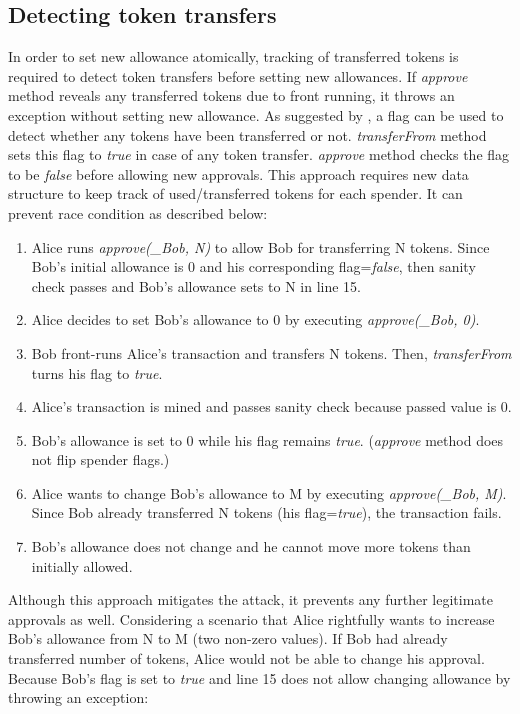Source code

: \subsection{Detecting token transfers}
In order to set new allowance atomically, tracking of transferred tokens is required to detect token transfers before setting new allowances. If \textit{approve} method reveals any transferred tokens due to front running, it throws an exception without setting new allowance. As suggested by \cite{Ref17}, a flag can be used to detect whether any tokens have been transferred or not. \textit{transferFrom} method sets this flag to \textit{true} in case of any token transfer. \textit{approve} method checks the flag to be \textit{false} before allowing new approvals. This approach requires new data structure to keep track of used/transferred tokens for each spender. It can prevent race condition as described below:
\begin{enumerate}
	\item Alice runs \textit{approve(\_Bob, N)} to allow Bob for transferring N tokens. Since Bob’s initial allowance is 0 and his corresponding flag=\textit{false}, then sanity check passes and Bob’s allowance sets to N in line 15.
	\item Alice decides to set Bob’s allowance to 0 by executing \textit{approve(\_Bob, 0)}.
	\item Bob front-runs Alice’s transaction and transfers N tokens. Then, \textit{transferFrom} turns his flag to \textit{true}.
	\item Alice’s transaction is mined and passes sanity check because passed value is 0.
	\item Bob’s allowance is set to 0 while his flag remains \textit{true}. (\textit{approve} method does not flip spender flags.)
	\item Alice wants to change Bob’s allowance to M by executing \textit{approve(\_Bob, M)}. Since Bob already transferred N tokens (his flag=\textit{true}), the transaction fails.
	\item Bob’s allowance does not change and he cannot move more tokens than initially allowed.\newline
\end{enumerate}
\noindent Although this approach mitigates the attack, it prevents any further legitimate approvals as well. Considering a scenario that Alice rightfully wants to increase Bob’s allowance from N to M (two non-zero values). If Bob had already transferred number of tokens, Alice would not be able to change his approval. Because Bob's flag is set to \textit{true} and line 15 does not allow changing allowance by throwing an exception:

* * *

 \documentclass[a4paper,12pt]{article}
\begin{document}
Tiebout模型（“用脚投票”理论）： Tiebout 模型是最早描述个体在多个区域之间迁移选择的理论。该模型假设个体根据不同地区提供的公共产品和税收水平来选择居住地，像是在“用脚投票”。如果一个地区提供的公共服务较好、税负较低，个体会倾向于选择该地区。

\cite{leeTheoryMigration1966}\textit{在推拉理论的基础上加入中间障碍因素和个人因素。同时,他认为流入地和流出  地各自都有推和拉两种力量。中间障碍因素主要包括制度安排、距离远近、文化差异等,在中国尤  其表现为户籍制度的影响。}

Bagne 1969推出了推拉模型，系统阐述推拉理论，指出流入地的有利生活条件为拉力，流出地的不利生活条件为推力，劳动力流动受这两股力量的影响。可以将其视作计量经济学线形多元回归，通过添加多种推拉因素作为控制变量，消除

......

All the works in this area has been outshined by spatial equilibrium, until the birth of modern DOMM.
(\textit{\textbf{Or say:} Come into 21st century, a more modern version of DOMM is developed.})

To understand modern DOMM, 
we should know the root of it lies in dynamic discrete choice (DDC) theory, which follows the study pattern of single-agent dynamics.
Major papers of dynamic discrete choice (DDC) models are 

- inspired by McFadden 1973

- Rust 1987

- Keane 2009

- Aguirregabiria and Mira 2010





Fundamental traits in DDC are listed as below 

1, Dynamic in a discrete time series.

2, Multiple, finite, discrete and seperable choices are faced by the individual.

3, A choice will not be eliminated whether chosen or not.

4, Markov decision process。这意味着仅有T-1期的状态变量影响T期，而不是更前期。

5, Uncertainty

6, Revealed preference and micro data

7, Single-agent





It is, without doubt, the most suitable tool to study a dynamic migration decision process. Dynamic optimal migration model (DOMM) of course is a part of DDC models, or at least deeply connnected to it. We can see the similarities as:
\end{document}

==

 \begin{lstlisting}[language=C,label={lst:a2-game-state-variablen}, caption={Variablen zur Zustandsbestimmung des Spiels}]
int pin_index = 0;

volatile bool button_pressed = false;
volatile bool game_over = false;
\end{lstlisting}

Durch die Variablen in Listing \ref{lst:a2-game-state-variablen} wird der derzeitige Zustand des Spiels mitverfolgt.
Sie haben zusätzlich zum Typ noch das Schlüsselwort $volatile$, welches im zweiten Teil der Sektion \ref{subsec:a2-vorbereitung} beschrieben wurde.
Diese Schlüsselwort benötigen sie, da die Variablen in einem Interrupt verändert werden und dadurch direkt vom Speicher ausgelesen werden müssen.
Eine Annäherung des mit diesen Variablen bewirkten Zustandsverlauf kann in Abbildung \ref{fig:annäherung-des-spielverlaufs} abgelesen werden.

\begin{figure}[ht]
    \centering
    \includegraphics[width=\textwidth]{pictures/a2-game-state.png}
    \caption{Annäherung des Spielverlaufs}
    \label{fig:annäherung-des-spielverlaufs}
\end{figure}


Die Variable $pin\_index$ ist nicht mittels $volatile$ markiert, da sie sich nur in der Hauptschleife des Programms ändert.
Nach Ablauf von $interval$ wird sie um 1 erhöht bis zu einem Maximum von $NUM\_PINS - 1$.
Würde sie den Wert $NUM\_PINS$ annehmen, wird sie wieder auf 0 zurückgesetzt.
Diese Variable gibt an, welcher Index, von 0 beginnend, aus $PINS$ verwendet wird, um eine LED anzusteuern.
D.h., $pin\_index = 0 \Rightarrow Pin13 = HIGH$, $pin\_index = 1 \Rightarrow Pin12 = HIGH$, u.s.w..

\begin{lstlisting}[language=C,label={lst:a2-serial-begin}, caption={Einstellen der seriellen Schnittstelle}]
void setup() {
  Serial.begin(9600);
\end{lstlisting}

** Your objective **
Only lines containing the string "sanity" are needed. Pull each of them out of the records above.

** Task response **
	\item Alice runs \textit{approve(\_Bob, N)} to allow Bob for transferring N tokens. Since Bob’s initial allowance is 0 and his corresponding flag=\textit{false}, then sanity check passes and Bob’s allowance sets to N in line 15.
	\item Alice’s transaction is mined and passes sanity check because passed value is 0.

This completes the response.